Let Kurt Vonnegut Show You His World

Let Kurt Vonnegut Show You His World

Mustafa Sheikh, Staff Writer

If you want to get into reading, and find that everything you’ve read so far is old and slow and boring, I recommend anything at all by Kurt Vonnegut.

I think that the way school tackles reading starts off just fine, A’s. B’s. C’s. So on. So forth. But by the time we’re in middle school, they’re teaching old, boring, difficult books. As much as those books are useful to have read, they’re painful to read. Kurt Vonnegut is not like that.

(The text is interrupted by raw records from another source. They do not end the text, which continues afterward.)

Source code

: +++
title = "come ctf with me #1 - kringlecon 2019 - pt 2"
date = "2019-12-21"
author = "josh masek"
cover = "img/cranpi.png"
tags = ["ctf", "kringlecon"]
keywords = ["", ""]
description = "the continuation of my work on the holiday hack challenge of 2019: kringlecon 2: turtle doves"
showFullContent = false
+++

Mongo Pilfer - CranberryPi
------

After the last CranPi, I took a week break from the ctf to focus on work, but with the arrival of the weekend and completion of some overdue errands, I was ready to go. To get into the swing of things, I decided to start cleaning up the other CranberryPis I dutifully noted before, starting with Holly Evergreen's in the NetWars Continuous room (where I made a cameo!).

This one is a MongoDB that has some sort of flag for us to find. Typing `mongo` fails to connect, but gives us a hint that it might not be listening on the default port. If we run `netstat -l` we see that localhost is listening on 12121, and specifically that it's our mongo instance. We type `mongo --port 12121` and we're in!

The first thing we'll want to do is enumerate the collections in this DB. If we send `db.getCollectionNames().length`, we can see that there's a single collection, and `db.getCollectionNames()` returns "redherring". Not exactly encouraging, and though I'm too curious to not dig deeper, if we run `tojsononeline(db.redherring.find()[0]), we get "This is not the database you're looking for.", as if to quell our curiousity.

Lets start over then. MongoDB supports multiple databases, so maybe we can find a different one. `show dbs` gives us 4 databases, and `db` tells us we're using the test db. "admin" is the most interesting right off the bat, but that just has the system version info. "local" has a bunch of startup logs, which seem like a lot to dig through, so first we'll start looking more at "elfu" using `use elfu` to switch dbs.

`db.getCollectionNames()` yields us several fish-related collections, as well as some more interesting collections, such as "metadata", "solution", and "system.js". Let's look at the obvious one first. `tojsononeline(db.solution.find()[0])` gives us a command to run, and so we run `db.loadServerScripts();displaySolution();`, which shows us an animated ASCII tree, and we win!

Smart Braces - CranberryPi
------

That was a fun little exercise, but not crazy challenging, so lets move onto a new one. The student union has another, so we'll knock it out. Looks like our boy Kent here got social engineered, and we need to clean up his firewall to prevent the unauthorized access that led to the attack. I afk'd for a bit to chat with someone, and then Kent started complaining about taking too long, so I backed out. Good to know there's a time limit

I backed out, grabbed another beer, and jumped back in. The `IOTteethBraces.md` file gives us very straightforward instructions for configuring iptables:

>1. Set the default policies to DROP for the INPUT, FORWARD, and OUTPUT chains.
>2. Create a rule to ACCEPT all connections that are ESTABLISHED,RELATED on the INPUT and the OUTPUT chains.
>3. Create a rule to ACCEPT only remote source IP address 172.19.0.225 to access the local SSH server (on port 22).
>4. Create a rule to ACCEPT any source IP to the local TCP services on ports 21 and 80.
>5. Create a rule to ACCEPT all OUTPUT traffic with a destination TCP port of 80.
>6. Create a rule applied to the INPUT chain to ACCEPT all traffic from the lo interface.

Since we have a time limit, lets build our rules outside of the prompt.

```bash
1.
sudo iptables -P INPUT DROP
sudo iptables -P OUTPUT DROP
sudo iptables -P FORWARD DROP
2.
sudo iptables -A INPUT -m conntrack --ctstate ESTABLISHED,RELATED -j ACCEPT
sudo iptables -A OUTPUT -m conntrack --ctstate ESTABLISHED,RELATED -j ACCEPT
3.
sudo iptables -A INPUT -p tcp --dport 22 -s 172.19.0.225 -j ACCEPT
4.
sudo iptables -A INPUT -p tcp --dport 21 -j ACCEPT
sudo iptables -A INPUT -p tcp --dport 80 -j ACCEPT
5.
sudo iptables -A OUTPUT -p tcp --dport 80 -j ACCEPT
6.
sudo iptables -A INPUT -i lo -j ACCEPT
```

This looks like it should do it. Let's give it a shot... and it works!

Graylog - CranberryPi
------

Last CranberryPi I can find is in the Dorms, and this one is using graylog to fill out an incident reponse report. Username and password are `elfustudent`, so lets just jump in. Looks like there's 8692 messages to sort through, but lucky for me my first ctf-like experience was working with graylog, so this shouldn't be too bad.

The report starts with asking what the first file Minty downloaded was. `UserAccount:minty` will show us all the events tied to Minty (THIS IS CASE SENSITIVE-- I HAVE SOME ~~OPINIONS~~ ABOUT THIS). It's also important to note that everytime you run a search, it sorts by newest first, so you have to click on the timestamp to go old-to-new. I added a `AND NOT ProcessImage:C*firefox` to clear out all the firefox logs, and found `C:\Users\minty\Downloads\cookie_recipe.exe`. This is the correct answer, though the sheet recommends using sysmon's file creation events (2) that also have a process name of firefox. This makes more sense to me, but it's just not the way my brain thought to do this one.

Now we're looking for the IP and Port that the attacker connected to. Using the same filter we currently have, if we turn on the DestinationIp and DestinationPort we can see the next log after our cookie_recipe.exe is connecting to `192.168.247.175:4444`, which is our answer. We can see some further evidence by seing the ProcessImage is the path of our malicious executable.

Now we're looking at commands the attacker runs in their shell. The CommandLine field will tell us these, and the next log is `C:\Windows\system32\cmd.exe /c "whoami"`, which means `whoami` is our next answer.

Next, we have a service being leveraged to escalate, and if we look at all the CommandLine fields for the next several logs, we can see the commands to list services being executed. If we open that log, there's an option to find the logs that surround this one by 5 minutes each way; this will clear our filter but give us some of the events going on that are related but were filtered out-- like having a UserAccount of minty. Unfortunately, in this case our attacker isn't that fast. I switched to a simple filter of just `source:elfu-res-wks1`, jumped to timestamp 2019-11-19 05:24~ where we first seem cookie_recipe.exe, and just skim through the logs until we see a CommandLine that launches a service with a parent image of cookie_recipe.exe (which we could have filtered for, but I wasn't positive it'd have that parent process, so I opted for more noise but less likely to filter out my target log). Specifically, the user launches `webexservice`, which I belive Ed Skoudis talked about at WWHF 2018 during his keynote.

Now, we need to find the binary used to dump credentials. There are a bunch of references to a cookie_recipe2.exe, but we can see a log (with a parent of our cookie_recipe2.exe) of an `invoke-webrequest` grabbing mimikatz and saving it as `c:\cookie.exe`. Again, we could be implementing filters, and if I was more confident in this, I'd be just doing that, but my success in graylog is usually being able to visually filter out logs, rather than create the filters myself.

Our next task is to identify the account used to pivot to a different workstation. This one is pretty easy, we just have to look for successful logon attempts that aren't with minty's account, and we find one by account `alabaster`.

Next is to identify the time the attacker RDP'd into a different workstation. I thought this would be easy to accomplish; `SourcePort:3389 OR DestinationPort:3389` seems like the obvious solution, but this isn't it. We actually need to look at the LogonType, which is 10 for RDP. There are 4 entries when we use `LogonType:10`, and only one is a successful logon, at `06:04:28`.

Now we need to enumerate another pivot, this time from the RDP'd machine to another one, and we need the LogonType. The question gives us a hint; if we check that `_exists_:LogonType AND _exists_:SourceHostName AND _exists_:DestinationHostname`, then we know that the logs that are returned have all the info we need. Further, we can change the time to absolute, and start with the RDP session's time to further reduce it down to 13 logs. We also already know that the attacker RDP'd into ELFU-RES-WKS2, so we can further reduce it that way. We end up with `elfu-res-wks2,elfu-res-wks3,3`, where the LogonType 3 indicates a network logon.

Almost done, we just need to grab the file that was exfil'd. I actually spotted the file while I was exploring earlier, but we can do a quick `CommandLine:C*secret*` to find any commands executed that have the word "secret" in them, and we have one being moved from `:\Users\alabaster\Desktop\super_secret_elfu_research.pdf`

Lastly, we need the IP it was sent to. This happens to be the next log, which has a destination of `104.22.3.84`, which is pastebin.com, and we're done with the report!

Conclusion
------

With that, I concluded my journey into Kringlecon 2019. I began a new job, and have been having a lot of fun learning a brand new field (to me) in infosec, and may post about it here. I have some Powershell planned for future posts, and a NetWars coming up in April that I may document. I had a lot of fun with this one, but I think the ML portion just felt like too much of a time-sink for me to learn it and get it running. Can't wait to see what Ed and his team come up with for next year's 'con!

Not to say his books are without meaning, he’s a strong satirist with a dark sense of humor and a pessimistic world view. It’s just that he writes simply and cleanly, with a few strong words peppered in. The ideas feel fresh and and anti-establishment.

 

Just to keep from getting bored, I suggest you look up these words:

  1. Callipygous
  2. Prurient
  3. Cwm (Yes, w is a vowel. This is my world.)
  4. Braw
  5. Debauchery

 

That said, so far I have read 9 of Vonnegut’s books: 

  1. Hocus Pocus
  2. Slaughterhouse V
  3. Bluebeard
  4. Cat’s Cradle
  5. God Bless You, Mr. Rosewater
  6. Breakfast of Champions
  7. Mother Night
  8. Sirens of Titan
  9. Welcome to the Monkey House

 

No. I don’t have a life. You were right.

 

A few of my favorite quotes are:

“So it goes”

“We are what we pretend to be, so we must be careful about what we pretend to be.”

“Everything was beautiful and nothing hurt.”

“No Pain”

“There’s only one rule that I know of, babies—God damn it, you’ve got to be kind.”

“I have been a soreheaded occupant of a file drawer labeled ‘science fiction’ ever since, and I would like out, particularly since so many serious critics regularly mistake the drawer for a urinal.”

 

I’ve read every one of these quotes myself, in their respective books. His books are easy reads with layers and symbolism and irony and other things your English teacher talks about, but that doesn’t get in the way of him writing a good book.